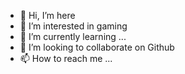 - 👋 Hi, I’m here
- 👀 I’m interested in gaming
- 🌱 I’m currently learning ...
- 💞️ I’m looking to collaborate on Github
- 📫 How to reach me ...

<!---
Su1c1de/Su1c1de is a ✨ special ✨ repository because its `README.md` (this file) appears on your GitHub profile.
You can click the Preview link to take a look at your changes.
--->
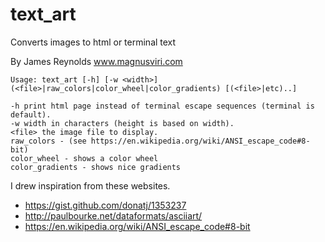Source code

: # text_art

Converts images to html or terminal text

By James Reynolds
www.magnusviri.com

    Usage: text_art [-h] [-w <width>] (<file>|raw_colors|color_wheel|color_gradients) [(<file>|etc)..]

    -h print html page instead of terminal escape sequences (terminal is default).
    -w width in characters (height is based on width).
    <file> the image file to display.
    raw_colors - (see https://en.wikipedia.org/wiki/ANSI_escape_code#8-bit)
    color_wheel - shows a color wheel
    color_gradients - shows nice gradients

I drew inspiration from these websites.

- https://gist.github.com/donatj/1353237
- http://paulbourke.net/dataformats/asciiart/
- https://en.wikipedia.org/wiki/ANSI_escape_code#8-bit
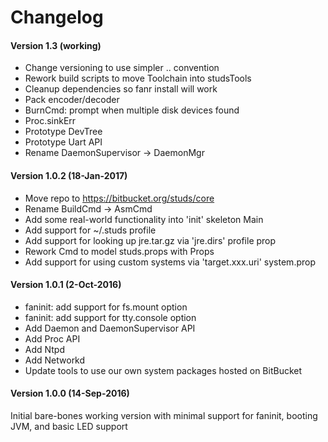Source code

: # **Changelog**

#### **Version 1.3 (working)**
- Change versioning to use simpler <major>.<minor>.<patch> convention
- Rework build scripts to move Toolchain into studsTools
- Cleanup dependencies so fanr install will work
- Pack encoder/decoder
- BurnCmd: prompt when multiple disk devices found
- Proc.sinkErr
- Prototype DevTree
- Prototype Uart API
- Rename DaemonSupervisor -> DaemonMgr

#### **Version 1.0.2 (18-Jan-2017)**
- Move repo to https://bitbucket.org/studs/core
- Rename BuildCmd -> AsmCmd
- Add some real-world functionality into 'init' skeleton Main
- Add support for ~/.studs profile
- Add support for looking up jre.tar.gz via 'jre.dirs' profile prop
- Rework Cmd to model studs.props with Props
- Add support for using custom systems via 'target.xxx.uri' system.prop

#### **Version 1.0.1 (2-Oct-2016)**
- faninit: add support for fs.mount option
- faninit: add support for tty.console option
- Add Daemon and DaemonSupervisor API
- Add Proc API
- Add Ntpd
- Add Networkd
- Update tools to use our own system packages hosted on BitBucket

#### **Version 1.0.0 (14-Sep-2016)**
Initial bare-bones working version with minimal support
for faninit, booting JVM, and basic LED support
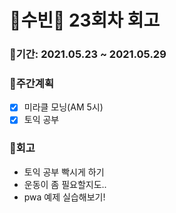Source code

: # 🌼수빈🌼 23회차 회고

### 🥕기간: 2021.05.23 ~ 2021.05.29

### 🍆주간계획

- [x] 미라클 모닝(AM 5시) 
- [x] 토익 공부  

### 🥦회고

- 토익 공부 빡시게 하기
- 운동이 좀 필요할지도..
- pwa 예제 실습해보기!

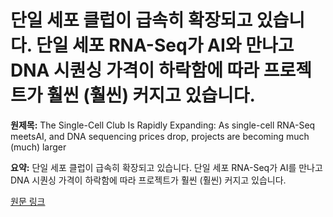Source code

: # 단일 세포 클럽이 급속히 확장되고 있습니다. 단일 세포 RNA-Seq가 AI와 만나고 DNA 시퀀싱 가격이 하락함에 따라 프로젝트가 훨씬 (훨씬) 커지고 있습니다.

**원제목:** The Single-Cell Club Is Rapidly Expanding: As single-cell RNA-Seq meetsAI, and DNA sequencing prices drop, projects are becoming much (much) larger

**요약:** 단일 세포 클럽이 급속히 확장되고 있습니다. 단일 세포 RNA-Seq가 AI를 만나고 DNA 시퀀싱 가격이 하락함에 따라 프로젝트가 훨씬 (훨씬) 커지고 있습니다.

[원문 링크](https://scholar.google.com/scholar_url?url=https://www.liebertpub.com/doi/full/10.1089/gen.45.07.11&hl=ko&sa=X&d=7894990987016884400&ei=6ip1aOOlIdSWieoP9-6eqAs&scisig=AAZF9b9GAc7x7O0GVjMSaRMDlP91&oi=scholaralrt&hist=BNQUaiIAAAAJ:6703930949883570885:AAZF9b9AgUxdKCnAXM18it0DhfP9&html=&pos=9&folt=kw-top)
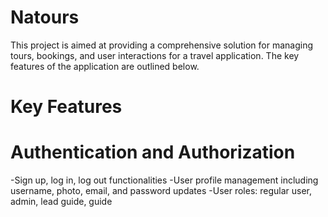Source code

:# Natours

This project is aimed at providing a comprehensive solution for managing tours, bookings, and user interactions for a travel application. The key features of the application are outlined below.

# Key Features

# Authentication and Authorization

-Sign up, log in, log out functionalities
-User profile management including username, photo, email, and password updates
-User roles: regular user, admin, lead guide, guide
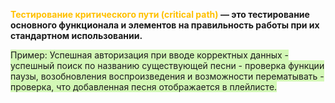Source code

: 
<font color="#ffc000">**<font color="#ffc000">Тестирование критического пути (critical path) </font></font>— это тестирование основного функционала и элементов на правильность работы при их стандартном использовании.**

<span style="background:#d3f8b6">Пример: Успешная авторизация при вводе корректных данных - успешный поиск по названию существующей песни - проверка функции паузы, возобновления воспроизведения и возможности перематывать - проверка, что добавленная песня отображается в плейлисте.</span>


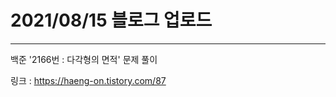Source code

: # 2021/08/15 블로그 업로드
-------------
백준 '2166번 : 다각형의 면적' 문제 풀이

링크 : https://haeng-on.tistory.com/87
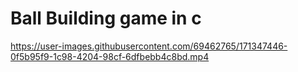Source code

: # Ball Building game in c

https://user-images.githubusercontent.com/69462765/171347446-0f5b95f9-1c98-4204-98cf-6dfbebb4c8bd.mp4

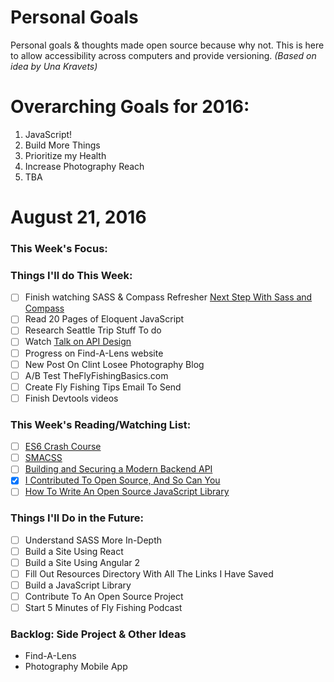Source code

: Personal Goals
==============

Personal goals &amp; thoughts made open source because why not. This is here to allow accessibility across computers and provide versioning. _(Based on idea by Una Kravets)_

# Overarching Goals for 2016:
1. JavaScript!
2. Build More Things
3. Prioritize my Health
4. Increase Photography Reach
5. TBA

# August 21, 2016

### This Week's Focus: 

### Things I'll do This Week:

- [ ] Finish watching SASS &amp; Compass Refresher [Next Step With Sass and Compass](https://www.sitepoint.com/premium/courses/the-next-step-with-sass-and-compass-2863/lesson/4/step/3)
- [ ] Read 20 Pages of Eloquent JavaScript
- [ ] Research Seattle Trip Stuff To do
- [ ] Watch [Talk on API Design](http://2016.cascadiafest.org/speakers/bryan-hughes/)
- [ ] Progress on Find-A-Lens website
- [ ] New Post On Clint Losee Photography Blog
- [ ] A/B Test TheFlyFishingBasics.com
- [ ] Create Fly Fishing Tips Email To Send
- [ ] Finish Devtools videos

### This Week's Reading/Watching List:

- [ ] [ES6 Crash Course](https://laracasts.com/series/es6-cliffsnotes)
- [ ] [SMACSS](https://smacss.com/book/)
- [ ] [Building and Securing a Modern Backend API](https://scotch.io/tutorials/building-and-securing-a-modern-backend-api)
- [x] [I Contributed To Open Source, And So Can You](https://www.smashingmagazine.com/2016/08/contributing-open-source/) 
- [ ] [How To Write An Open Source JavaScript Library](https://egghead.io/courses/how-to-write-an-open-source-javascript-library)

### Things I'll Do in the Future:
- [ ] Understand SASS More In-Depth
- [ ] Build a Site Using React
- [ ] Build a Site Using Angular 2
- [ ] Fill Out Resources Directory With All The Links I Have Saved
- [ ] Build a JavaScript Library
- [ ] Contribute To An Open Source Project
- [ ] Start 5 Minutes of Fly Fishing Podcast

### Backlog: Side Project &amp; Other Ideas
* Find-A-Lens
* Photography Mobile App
==
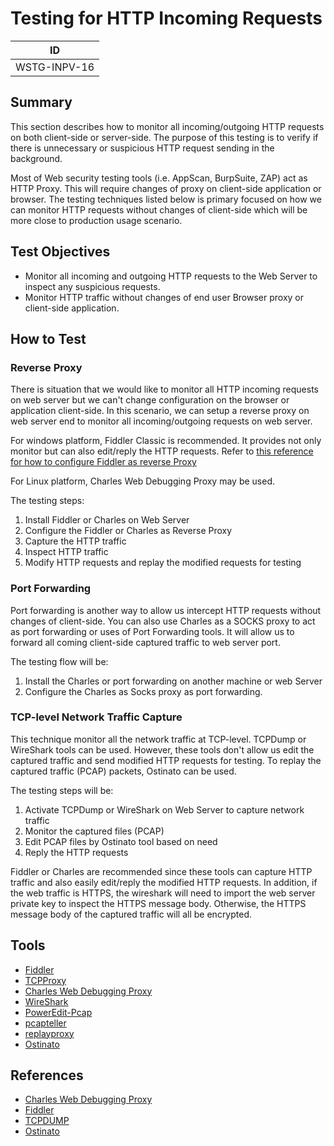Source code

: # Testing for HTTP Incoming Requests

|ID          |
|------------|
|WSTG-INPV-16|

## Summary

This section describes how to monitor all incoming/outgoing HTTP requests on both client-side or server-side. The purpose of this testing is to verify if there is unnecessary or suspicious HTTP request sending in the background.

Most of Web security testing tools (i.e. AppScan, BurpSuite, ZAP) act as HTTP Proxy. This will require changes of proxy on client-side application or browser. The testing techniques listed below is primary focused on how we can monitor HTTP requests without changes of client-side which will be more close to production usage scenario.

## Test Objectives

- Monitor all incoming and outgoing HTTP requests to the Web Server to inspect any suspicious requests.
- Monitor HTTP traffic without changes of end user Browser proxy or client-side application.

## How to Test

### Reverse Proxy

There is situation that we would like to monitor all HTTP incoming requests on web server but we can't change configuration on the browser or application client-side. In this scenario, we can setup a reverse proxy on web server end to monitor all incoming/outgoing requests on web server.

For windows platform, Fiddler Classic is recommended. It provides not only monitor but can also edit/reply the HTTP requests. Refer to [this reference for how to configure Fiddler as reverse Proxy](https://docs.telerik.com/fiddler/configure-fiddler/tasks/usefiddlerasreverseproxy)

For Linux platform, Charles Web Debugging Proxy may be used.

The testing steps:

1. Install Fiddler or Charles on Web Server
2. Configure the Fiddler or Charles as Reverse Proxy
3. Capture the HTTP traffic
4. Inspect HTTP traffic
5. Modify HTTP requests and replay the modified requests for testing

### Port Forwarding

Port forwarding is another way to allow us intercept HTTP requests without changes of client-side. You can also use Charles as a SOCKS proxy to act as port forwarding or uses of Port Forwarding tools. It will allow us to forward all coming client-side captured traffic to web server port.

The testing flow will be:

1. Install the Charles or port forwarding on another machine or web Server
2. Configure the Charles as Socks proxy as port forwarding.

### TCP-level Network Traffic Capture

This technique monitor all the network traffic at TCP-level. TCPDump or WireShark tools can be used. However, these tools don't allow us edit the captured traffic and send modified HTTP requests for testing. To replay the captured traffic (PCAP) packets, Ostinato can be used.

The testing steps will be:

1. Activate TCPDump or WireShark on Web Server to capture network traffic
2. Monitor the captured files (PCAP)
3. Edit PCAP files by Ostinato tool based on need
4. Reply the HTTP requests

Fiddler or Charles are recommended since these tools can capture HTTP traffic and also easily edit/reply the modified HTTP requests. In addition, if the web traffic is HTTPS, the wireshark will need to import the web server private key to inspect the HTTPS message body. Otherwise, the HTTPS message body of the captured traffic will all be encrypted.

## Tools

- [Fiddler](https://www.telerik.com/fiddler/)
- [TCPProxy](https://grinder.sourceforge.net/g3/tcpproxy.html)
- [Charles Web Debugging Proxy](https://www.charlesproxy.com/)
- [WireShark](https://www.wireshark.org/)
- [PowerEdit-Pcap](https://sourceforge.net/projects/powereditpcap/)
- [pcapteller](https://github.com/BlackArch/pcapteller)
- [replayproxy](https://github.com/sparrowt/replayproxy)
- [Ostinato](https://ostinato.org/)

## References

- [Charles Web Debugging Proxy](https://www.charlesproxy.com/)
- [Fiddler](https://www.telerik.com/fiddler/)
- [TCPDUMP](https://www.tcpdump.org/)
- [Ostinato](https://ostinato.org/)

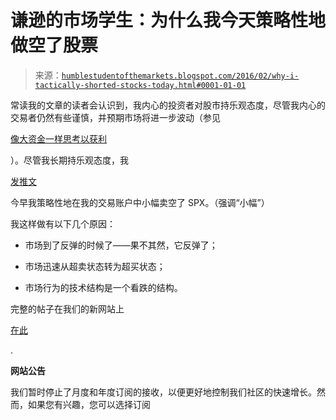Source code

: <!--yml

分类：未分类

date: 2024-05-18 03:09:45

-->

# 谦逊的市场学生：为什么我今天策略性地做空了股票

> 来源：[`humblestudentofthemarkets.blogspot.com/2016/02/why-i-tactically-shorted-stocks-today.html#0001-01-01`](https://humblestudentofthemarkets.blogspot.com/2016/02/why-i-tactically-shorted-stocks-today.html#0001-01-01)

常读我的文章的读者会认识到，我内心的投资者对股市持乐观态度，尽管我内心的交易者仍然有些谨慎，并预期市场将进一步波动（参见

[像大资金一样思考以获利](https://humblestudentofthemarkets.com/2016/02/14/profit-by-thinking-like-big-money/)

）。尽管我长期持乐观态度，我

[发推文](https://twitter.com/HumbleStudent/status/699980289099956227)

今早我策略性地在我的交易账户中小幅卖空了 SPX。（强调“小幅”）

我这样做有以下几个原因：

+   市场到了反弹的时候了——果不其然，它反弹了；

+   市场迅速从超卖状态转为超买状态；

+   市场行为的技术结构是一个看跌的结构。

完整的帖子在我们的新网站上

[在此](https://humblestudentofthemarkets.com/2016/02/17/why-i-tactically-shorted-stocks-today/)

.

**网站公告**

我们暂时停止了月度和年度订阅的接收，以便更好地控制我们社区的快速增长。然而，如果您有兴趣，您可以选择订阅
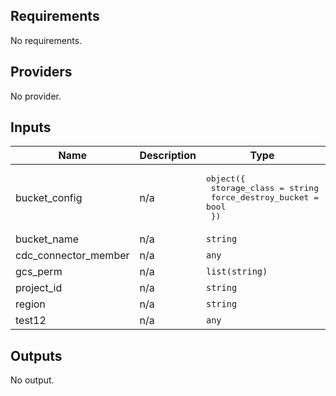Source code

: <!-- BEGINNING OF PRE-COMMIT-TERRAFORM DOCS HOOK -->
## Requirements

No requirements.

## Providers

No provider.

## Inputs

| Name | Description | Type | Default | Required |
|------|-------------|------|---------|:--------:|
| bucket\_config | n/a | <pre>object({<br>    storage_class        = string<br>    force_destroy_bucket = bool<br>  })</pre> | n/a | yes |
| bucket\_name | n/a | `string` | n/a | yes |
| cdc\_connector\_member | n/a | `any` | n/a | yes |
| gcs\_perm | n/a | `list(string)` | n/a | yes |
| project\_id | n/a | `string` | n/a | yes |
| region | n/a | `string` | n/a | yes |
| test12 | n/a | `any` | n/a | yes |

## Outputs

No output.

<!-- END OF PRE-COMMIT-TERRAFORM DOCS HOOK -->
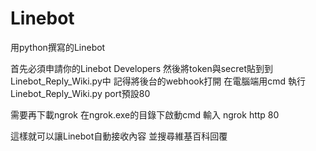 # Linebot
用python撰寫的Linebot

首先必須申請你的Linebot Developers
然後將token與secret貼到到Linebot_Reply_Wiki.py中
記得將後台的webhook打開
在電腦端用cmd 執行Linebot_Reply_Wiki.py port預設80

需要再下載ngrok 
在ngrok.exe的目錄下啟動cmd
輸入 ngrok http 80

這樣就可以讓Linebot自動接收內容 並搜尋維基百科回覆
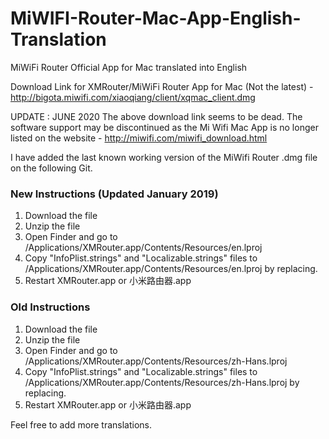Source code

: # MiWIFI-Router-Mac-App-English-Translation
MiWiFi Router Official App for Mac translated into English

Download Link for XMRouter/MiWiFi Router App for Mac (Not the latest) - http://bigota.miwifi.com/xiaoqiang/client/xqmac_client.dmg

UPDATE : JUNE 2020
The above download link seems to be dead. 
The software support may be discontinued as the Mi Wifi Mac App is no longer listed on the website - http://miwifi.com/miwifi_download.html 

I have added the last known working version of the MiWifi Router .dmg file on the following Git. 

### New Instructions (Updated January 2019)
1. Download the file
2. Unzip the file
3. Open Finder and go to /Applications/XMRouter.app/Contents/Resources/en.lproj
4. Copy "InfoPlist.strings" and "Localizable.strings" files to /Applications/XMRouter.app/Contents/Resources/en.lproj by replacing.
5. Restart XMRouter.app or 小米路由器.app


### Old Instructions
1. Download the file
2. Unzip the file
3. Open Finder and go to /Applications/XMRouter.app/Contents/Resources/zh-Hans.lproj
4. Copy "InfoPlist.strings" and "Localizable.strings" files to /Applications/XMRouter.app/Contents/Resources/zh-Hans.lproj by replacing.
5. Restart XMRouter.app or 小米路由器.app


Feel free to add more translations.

Action item
Output exactly the lines of the listing above that start with the one holding "- 👋 Hi, I’m here" and go on through the one holding "www.magnusviri.com"; leave the pictures out.

Answer
 - 👋 Hi, I’m here
- 👀 I’m interested in gaming
- 🌱 I’m currently learning ...
- 💞️ I’m looking to collaborate on Github
- 📫 How to reach me ...

<!---
Su1c1de/Su1c1de is a ✨ special ✨ repository because its `README.md` (this file) appears on your GitHub profile.
You can click the Preview link to take a look at your changes.
--->
Source code

: # text_art

Converts images to html or terminal text

By James Reynolds
www.magnusviri.com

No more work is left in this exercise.